(ASSIGNMENT) Some lines in the material below hold the word "object". Copy all of them.
——
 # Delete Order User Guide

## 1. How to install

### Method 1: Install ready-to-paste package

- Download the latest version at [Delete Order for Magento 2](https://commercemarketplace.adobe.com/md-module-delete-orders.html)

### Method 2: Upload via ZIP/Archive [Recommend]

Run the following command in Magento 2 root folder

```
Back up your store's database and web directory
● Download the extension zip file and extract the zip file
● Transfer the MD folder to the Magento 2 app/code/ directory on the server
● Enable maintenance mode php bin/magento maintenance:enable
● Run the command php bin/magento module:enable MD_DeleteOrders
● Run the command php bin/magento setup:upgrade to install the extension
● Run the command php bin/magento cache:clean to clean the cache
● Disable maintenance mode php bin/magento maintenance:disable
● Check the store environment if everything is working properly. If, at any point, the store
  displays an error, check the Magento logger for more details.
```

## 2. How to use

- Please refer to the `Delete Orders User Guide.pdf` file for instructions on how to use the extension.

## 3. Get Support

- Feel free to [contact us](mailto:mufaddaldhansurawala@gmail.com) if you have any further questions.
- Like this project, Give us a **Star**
——
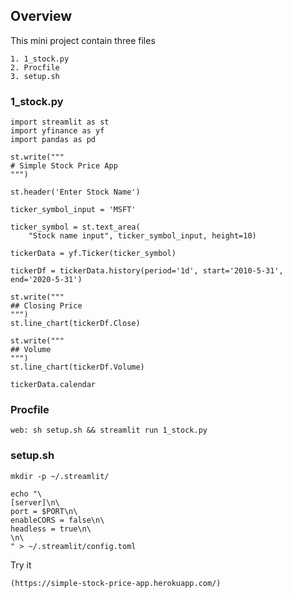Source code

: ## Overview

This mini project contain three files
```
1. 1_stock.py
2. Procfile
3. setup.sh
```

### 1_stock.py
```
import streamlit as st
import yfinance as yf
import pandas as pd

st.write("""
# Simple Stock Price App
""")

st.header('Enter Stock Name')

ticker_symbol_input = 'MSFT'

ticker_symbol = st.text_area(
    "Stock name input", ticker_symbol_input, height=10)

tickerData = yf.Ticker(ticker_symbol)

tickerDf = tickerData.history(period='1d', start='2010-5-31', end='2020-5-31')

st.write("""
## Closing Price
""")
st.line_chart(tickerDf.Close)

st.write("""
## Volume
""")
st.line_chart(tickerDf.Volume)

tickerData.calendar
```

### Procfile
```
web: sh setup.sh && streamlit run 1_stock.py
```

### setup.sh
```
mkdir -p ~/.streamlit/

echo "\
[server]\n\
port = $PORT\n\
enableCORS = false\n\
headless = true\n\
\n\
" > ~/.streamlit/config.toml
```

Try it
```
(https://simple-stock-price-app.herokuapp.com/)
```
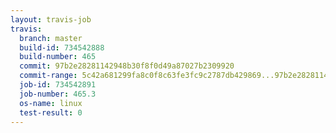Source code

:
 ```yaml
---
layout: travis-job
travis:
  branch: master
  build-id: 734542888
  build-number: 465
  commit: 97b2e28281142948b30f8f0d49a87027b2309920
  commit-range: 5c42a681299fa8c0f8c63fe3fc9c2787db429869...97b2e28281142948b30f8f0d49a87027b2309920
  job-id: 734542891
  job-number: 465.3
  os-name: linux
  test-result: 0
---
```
——
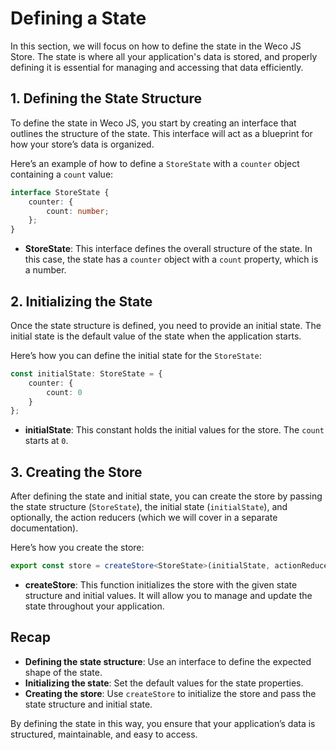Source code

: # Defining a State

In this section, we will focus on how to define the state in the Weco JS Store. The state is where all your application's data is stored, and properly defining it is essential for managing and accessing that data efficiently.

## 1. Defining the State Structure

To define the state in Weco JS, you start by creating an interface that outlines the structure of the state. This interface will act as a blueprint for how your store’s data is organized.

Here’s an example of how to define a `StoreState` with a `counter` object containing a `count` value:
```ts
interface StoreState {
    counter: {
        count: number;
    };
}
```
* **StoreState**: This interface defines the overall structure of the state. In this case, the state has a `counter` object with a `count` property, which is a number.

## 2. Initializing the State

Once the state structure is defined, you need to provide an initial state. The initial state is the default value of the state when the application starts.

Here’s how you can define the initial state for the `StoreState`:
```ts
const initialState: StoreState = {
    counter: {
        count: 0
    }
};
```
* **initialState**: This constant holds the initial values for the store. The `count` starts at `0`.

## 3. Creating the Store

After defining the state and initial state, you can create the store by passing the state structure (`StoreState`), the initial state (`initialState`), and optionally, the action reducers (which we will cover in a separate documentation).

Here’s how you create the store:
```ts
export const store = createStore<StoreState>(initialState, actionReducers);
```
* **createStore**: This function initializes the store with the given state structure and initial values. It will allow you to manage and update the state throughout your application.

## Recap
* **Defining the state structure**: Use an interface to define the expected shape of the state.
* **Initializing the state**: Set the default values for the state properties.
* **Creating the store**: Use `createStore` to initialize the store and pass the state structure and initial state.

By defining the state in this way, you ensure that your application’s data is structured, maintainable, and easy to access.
——
(SOLUTION BELOW)
Here’s an example of how to define a `StoreState` with a `counter` object containing a `count` value:
* **StoreState**: This interface defines the overall structure of the state. In this case, the state has a `counter` object with a `count` property, which is a number.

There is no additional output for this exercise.